── DATA FOR PROCESSING

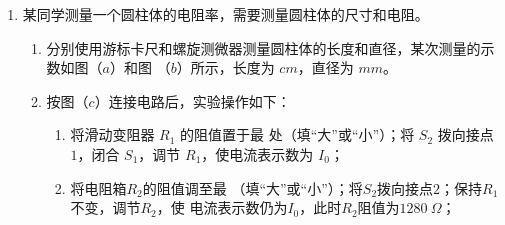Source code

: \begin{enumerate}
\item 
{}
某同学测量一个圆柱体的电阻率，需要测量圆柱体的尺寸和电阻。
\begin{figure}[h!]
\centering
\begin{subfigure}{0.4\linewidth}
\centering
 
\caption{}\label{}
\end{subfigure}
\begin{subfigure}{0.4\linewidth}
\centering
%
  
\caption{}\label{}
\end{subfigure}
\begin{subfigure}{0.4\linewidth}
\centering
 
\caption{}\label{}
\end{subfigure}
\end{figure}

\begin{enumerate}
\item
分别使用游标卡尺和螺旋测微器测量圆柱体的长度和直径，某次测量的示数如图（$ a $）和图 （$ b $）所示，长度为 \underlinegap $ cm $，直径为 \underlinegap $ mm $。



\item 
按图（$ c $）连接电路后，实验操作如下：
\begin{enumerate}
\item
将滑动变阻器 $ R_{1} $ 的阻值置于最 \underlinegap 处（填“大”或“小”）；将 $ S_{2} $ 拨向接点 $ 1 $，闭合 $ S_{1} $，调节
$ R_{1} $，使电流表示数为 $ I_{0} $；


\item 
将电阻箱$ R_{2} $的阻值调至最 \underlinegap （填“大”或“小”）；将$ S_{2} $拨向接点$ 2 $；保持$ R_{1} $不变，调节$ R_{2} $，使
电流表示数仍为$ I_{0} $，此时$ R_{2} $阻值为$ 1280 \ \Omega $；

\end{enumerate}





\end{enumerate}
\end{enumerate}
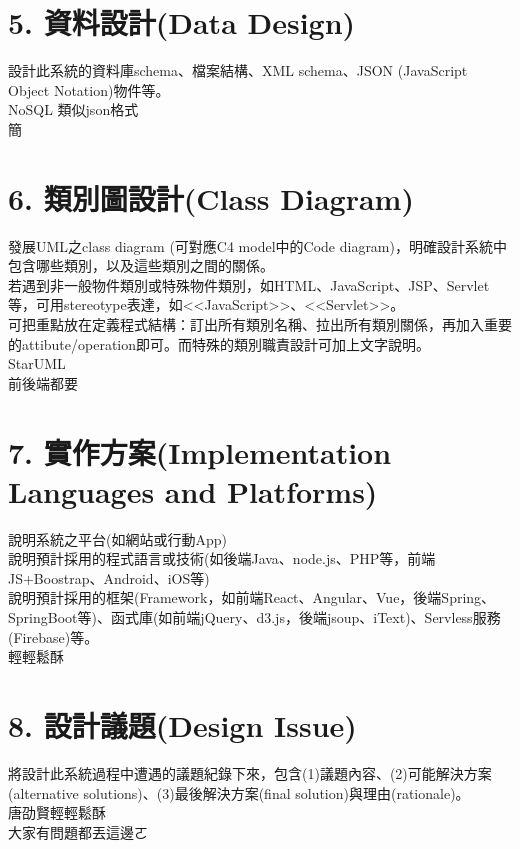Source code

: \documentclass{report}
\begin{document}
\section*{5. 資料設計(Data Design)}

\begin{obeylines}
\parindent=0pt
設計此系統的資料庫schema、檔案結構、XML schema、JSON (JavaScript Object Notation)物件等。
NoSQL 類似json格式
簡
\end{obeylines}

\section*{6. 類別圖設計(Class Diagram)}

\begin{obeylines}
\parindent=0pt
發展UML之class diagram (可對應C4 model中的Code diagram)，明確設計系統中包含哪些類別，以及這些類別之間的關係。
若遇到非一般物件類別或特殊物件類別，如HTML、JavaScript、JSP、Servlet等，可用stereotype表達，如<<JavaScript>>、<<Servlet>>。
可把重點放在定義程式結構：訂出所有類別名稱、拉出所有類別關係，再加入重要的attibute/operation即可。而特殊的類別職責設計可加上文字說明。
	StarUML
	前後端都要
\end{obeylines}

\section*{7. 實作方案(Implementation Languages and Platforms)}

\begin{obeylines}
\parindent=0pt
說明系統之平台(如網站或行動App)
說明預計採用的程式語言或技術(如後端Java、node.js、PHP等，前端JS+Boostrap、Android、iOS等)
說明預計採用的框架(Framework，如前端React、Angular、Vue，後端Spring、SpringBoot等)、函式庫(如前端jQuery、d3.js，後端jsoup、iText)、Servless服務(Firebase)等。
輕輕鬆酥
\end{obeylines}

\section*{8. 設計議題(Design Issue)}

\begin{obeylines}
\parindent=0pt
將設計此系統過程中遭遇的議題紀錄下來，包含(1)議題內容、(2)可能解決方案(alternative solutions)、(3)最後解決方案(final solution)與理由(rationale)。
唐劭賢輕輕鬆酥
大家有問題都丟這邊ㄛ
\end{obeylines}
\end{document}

────

## EXERCISE DIRECTIONS
The entries above need to be transcribed word for word, and the pictures stay out.

## REPLY TO THE EXERCISE
Source code

: \begin{enumerate}
\item 
{}
某同学测量一个圆柱体的电阻率，需要测量圆柱体的尺寸和电阻。
\begin{figure}[h!]
\centering
\begin{subfigure}{0.4\linewidth}
\centering
 
\caption{}\label{}
\end{subfigure}
\begin{subfigure}{0.4\linewidth}
\centering
%
  
\caption{}\label{}
\end{subfigure}
\begin{subfigure}{0.4\linewidth}
\centering
 
\caption{}\label{}
\end{subfigure}
\end{figure}

\begin{enumerate}
\item
分别使用游标卡尺和螺旋测微器测量圆柱体的长度和直径，某次测量的示数如图（$ a $）和图 （$ b $）所示，长度为 \underlinegap $ cm $，直径为 \underlinegap $ mm $。



\item 
按图（$ c $）连接电路后，实验操作如下：
\begin{enumerate}
\item
将滑动变阻器 $ R_{1} $ 的阻值置于最 \underlinegap 处（填“大”或“小”）；将 $ S_{2} $ 拨向接点 $ 1 $，闭合 $ S_{1} $，调节
$ R_{1} $，使电流表示数为 $ I_{0} $；


\item 
将电阻箱$ R_{2} $的阻值调至最 \underlinegap （填“大”或“小”）；将$ S_{2} $拨向接点$ 2 $；保持$ R_{1} $不变，调节$ R_{2} $，使
电流表示数仍为$ I_{0} $，此时$ R_{2} $阻值为$ 1280 \ \Omega $；

\end{enumerate}





\end{enumerate}
\end{enumerate}
Source code

: \documentclass{report}
\begin{document}
\section*{5. 資料設計(Data Design)}

\begin{obeylines}
\parindent=0pt
設計此系統的資料庫schema、檔案結構、XML schema、JSON (JavaScript Object Notation)物件等。
NoSQL 類似json格式
簡
\end{obeylines}

\section*{6. 類別圖設計(Class Diagram)}

\begin{obeylines}
\parindent=0pt
發展UML之class diagram (可對應C4 model中的Code diagram)，明確設計系統中包含哪些類別，以及這些類別之間的關係。
若遇到非一般物件類別或特殊物件類別，如HTML、JavaScript、JSP、Servlet等，可用stereotype表達，如<<JavaScript>>、<<Servlet>>。
可把重點放在定義程式結構：訂出所有類別名稱、拉出所有類別關係，再加入重要的attibute/operation即可。而特殊的類別職責設計可加上文字說明。
	StarUML
	前後端都要
\end{obeylines}

\section*{7. 實作方案(Implementation Languages and Platforms)}

\begin{obeylines}
\parindent=0pt
說明系統之平台(如網站或行動App)
說明預計採用的程式語言或技術(如後端Java、node.js、PHP等，前端JS+Boostrap、Android、iOS等)
說明預計採用的框架(Framework，如前端React、Angular、Vue，後端Spring、SpringBoot等)、函式庫(如前端jQuery、d3.js，後端jsoup、iText)、Servless服務(Firebase)等。
輕輕鬆酥
\end{obeylines}

\section*{8. 設計議題(Design Issue)}

\begin{obeylines}
\parindent=0pt
將設計此系統過程中遭遇的議題紀錄下來，包含(1)議題內容、(2)可能解決方案(alternative solutions)、(3)最後解決方案(final solution)與理由(rationale)。
唐劭賢輕輕鬆酥
大家有問題都丟這邊ㄛ
\end{obeylines}
\end{document}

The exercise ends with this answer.